Luca nodded his head in a beat that wasn’t yet present, nearly bouncing on his feet, counting in a whisper, “one, two, three, four—” His eyes slammed shut and his head turned to the sky, “I LOVE YOU, BABY—”
Alberto was yanked forward and forced into a spin, but he didn’t care. He loved it. To him, it was exhilarating. He was smiling harder than he had ever smiled all summer as the world around him turned to a blur and the only thing that remained steady was Luca, face flushed entirely pink and his hair bouncing as he banged and bounced in perfect time with the lyrics.
And he sang out: “And if it's quite alright , I need you, baby , to warm the lonely nights!”
They slowed their spin, but kept on moving as active and as energetic as the ocean at midnight.
“I love you, baby,” Luca continued, his accent slurring the words as they slowed and became more pronounced. And he reopened his eyes, “Trust it me when I sayyy—”
Alberto lost sight of the world. He lost sight of himself.
Luca squeezed his eyes shut again, springing and rocking upon his feet, shaking his head, holding on tight to his friend’s hands, and he cried out, “OH, PRETTY BABY, don’t bring me down I pray! Oh pretty baby , now that I’ve found you, stay .”

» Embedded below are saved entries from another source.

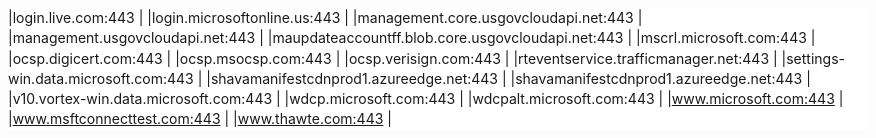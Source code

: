 |login.live.com:443 |
|login.microsoftonline.us:443 |
|management.core.usgovcloudapi.net:443 |
|management.usgovcloudapi.net:443 |
|maupdateaccountff.blob.core.usgovcloudapi.net:443 |
|mscrl.microsoft.com:443 |
|ocsp.digicert.com:443 |
|ocsp.msocsp.com:443 |
|ocsp.verisign.com:443 |
|rteventservice.trafficmanager.net:443 |
|settings-win.data.microsoft.com:443 |
|shavamanifestcdnprod1.azureedge.net:443 |
|shavamanifestcdnprod1.azureedge.net:443 |
|v10.vortex-win.data.microsoft.com:443 |
|wdcp.microsoft.com:443 |
|wdcpalt.microsoft.com:443 |
|www.microsoft.com:443 |
|www.msftconnecttest.com:443 |
|www.thawte.com:443 |


[1]: ./media/firewall-integration/firewall-apprule.png
[2]: ./media/firewall-integration/firewall-serviceendpoints.png
[3]: ./media/firewall-integration/firewall-ntprule.png
[4]: ./media/firewall-integration/firewall-routetable.png
[5]: ./media/firewall-integration/firewall-topology.png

Alberto was nauseous. He was tired, he was burning, he couldn’t keep up with his thoughts, his throat was dry and his lungs tightened with a crazed, bubbling laughter.
“And let me,” Luca simmered down almost instantly, his sweaty palms relaxed their grip and slipped out to trail up the other boy’s arms and rest against his collar. “—love you, baby.”
Alberto managed to hook onto a single thought. Instead of it being a useful one, it was again of that girl he’d someday be with. Of that blonde, pink-loving, stereotypically hyper-feminine girl that was supposed to be the woman (or teen, for now) of his dreams, yet didn’t have a face.
He was supposed to be with her, in some sort of way. He was supposed to pine after her and work for her and dedicate his entire life to her, but he realizes, as Luca theatrically whispers in a game of dramatics and insincerity “let me love you,” that the girl he had been looking for had always been him.
~
“And they’re not even dating yet!” complains Ciccio, gesturing angrily to a pair of boys across the piazza with a half-eaten scoop of gelato still in hand. “How can anybody—be allowed to be that happy.”
“I’m so jealous of them it’s making me nauseous. I’m actually going to throw up if I watch any more of this,” moans Guido, a miniature pair of binoculars held up to his eye.
“Fuh! Try living with one of them,” criticizes Giulia, looking through the lens of her camera. “Ugh, there’s no way Alberto’s sleeping tonight.”